The Defense Advanced Research Projects Agency has awarded a $1.3 million grant to UCF researchers Debashis Chanda and Michael N. Leuenberger to fund the development of a next-generation infrared detector that could be used in fields as varied as night vision, meteorology and space exploration.
“We are working on a novel infrared detection and imaging technology. The detection mechanism is very different than what is being used now,” said Chanda, an assistant professor with joint appointments to UCF’s NanoScience Technology Center and College of Optics & Photonics.
The work caught the attention of the federal DARPA, which made news recently with fanciful technology like a crewless Navy drone ship, workhorse robots to lug soldiers’ heavy gear, and the XS-1 space plane.
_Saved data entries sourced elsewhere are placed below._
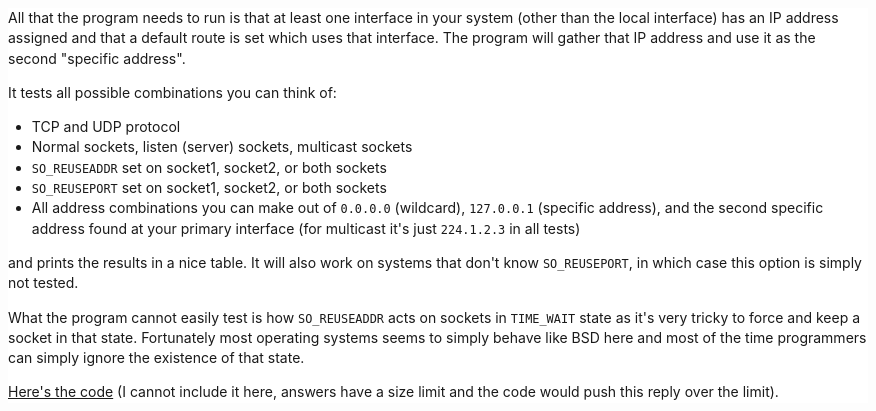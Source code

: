 All that the program needs to run is that at least one interface in your system (other than the local interface) has an IP address assigned and that a default route is set which uses that interface. The program will gather that IP address and use it as the second "specific address".

It tests all possible combinations you can think of:

- TCP and UDP protocol
- Normal sockets, listen (server) sockets, multicast sockets
- `SO_REUSEADDR` set on socket1, socket2, or both sockets
- `SO_REUSEPORT` set on socket1, socket2, or both sockets
- All address combinations you can make out of `0.0.0.0` (wildcard), `127.0.0.1` (specific address), and the second specific address found at your primary interface (for multicast it's just `224.1.2.3` in all tests)

and prints the results in a nice table. It will also work on systems that don't know `SO_REUSEPORT`, in which case this option is simply not tested.

What the program cannot easily test is how `SO_REUSEADDR` acts on sockets in `TIME_WAIT` state as it's very tricky to force and keep a socket in that state. Fortunately most operating systems seems to simply behave like BSD here and most of the time programmers can simply ignore the existence of that state.

[Here's the code](http://rextester.com/BUAFK86204) (I cannot include it here, answers have a size limit and the code would push this reply over the limit).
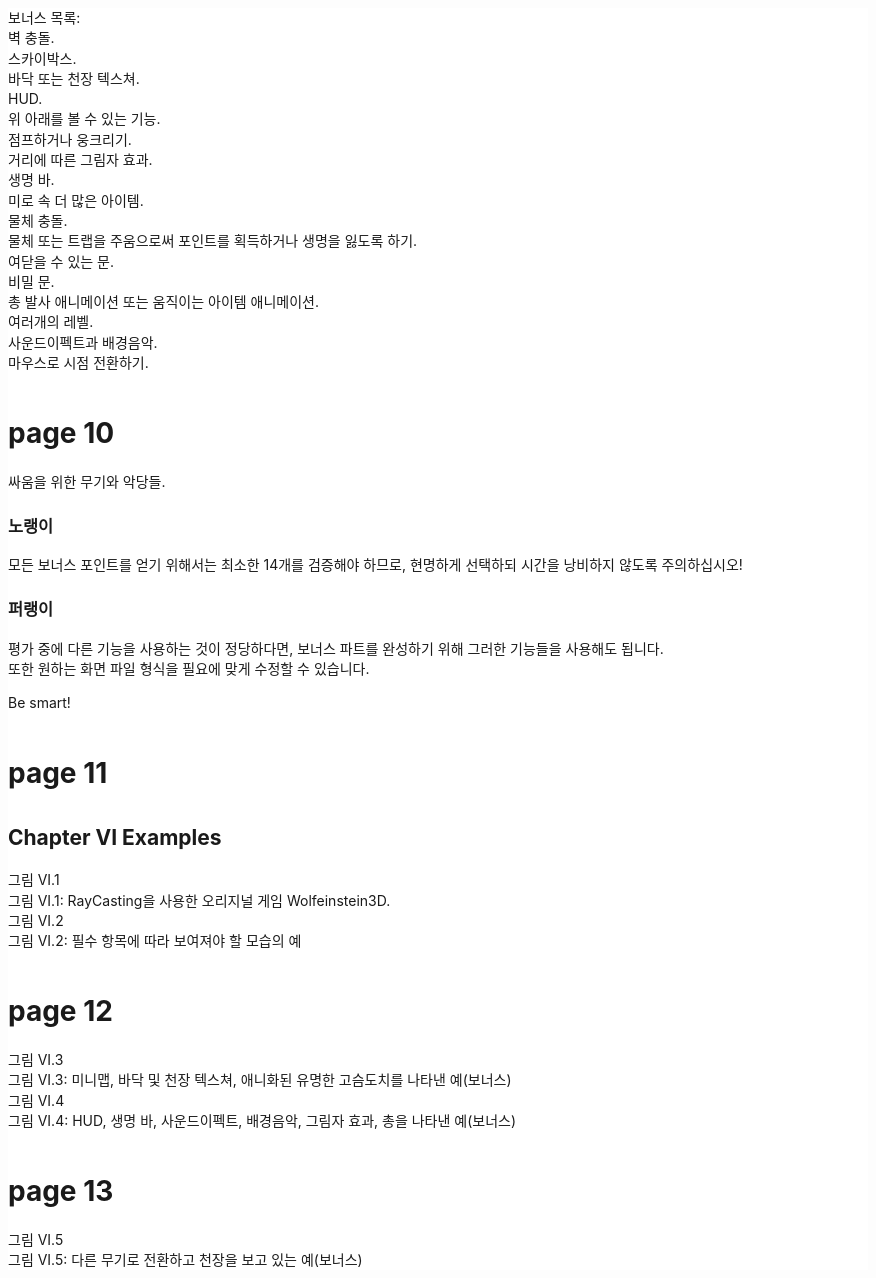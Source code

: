 
보너스 목록:  
벽 충돌.  
스카이박스.  
바닥 또는 천장 텍스쳐.  
HUD.  
위 아래를 볼 수 있는 기능.  
점프하거나 웅크리기.  
거리에 따른 그림자 효과.  
생명 바.  
미로 속 더 많은 아이템.  
물체 충돌.  
물체 또는 트랩을 주움으로써 포인트를 획득하거나 생명을 잃도록 하기.  
여닫을 수 있는 문.  
비밀 문.  
총 발사 애니메이션 또는 움직이는 아이템 애니메이션.  
여러개의 레벨.  
사운드이펙트과 배경음악.  
마우스로 시점 전환하기.  


# page 10


싸움을 위한 무기와 악당들.  


### 노랭이
모든 보너스 포인트를 얻기 위해서는 최소한 14개를 검증해야 하므로, 현명하게 선택하되 시간을 낭비하지 않도록 주의하십시오!  


### 퍼랭이
평가 중에 다른 기능을 사용하는 것이 정당하다면, 보너스 파트를 완성하기 위해 그러한 기능들을 사용해도 됩니다.  
또한 원하는 화면 파일 형식을 필요에 맞게 수정할 수 있습니다.  


Be smart!  


# page 11
## Chapter VI Examples


그림 VI.1  
그림 VI.1: RayCasting을 사용한 오리지널 게임 Wolfeinstein3D.  
그림 VI.2  
그림 VI.2: 필수 항목에 따라 보여져야 할 모습의 예  


# page 12


그림 VI.3  
그림 VI.3: 미니맵, 바닥 및 천장 텍스쳐, 애니화된 유명한 고슴도치를 나타낸 예(보너스)  
그림 VI.4  
그림 VI.4: HUD, 생명 바, 사운드이펙트, 배경음악, 그림자 효과, 총을 나타낸 예(보너스)  


# page 13


그림 VI.5  
그림 VI.5: 다른 무기로 전환하고 천장을 보고 있는 예(보너스)  
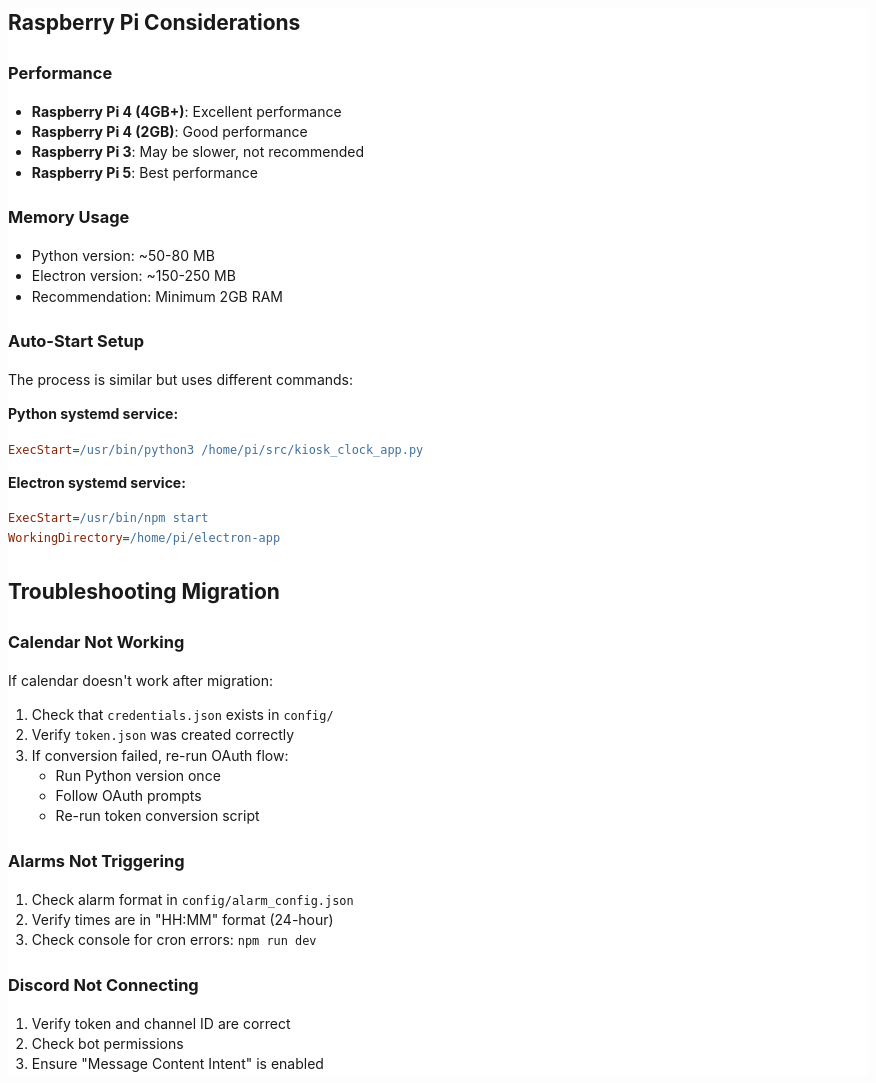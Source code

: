 ## Raspberry Pi Considerations

### Performance

- **Raspberry Pi 4 (4GB+)**: Excellent performance
- **Raspberry Pi 4 (2GB)**: Good performance
- **Raspberry Pi 3**: May be slower, not recommended
- **Raspberry Pi 5**: Best performance

### Memory Usage

- Python version: ~50-80 MB
- Electron version: ~150-250 MB
- Recommendation: Minimum 2GB RAM

### Auto-Start Setup

The process is similar but uses different commands:

**Python systemd service:**
```ini
ExecStart=/usr/bin/python3 /home/pi/src/kiosk_clock_app.py
```

**Electron systemd service:**
```ini
ExecStart=/usr/bin/npm start
WorkingDirectory=/home/pi/electron-app
```

## Troubleshooting Migration

### Calendar Not Working

If calendar doesn't work after migration:

1. Check that `credentials.json` exists in `config/`
2. Verify `token.json` was created correctly
3. If conversion failed, re-run OAuth flow:
   - Run Python version once
   - Follow OAuth prompts
   - Re-run token conversion script

### Alarms Not Triggering

1. Check alarm format in `config/alarm_config.json`
2. Verify times are in "HH:MM" format (24-hour)
3. Check console for cron errors: `npm run dev`

### Discord Not Connecting

1. Verify token and channel ID are correct
2. Check bot permissions
3. Ensure "Message Content Intent" is enabled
DARPA is funding the UCF team’s research for the 3½ years.
Portable infrared cameras that can see invisible wavelengths of light have long been used by law enforcement, soldiers, firefighters and others to see in the dark or locate people by the body heat they emit. But the blurry images those devices produce are sometimes nothing more than indistinct colored blobs.
More powerful infrared detectors that produce more detailed images – ones typically used by NASA and defense agencies – are large, expensive and can only function at ultra-low temperatures.
“The biggest problem is that most infrared detectors need cryogenic cooling, and in most cases you can’t carry a big cooling tank with you,” Chanda said. “That is a big barrier.”
Leuenberger, an associate professor of theoretical condensed matter physics at the NanoScience Technology Center with joint appointments at UCF’s Department of Physics and College of Optics & Photonics, is working with Chanda on an entirely new type of detector. It relies on graphene, a two-dimensional material that is only one atomic layer thick.
Chanda and Leuenberger envision an infrared detector that is small, portable, doesn’t need to be cooled and produces high-resolution images. Unlike current technologies, which can detect only one band of light, the next-gen detector would be tunable and able to see a range of bands.
“We came up with the idea that one can make graphene to strongly absorb light in the infrared domain and we showed that we can also tune the response electronically,” Chanda said. “If you can take an infrared image in different spectral bands, you can extract much more information.”
The team intends to collaborate with defense majors such as Northrop Grumman, Lockheed Martin and St. Johns Optical Systems for integration and packaging.
Note: The grant requires this sentence appear on press releases: This information does not necessarily reflect the position or the policy of the Government, and no official endorsement should be inferred.